CVE-2020-6990

Name of the Vulnerable Software and Affected Versions Rockwell Automation MicroLogix 1400 Controllers Series B versions 21.001 and prior Rockwell Automation MicroLogix 1400 Controllers Series A, all versions MicroLogix 1100 Controller, all versions RSLogix 500 Software versions 12.001 and prior

Description The issue is related to the use of a hard-coded cryptographic key in the RSLogix 500 binary file, which could allow an attacker to identify the key and use it for further cryptographic attacks. This could ultimately lead to a remote attacker gaining unauthorized access to the controller. The vulnerability may allow a remote attacker to elevate their privileges.

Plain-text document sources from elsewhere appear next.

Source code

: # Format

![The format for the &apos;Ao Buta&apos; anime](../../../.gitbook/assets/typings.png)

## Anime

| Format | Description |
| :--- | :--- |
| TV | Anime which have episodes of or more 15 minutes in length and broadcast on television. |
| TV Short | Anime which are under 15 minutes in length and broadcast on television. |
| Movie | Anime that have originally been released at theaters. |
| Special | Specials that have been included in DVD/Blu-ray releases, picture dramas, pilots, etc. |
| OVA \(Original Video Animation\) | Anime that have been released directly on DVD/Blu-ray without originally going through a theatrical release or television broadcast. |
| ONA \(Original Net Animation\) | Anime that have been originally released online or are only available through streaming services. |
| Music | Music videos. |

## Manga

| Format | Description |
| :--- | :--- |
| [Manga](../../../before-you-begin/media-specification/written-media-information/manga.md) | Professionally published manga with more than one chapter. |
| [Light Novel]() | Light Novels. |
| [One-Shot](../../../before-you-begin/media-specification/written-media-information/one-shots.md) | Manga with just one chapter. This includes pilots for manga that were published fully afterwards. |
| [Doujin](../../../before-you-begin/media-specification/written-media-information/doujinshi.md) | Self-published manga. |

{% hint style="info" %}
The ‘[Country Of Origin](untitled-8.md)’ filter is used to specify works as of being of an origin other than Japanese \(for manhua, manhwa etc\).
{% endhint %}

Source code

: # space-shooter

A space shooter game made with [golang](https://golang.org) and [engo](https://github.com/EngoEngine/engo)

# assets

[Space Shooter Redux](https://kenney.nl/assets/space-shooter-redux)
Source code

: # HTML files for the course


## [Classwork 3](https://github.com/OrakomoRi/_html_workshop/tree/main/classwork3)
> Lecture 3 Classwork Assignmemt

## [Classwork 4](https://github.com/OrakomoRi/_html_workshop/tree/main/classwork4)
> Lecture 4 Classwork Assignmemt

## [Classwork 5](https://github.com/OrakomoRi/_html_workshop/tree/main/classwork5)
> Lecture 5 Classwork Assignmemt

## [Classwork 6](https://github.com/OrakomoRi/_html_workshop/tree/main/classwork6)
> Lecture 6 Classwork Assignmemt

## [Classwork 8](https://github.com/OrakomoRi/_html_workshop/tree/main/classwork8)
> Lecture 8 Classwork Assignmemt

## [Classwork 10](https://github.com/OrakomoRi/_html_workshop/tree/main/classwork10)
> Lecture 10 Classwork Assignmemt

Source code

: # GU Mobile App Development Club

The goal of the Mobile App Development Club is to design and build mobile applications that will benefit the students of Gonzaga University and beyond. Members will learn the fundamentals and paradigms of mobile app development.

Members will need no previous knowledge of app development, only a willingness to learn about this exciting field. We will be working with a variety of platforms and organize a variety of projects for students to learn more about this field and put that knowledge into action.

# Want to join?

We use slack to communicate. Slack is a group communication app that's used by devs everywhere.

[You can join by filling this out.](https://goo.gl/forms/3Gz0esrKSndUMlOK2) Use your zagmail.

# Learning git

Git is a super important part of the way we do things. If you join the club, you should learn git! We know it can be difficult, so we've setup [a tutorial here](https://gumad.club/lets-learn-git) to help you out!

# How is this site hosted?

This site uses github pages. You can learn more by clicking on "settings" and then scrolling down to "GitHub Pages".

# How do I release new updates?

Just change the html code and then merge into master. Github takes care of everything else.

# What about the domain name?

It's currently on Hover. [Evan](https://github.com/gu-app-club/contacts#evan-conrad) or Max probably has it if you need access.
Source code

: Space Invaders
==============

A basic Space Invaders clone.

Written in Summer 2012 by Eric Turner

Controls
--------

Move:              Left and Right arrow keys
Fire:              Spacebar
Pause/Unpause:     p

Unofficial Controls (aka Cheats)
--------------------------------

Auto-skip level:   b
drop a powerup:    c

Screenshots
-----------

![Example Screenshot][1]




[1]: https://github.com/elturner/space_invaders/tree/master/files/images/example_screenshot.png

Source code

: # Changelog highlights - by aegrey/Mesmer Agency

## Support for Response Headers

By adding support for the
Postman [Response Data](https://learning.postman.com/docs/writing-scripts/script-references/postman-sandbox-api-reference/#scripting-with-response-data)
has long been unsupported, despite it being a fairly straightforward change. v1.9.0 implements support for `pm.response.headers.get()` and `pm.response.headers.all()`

Recommendations For Rockwell Automation MicroLogix 1400 Controllers Series B versions 21.001 and prior, consider restricting access to the controller until a patch is available. For Rockwell Automation MicroLogix 1400 Controllers Series A, all versions, and MicroLogix 1100 Controller, all versions, restrict access to the controller to minimize the risk of exploitation. For RSLogix 500 Software versions 12.001 and prior, as a temporary workaround, consider disabling the use of the hard-coded cryptographic key until a patch is available. At the moment, there is no information about a newer version that contains a fix for this vulnerability.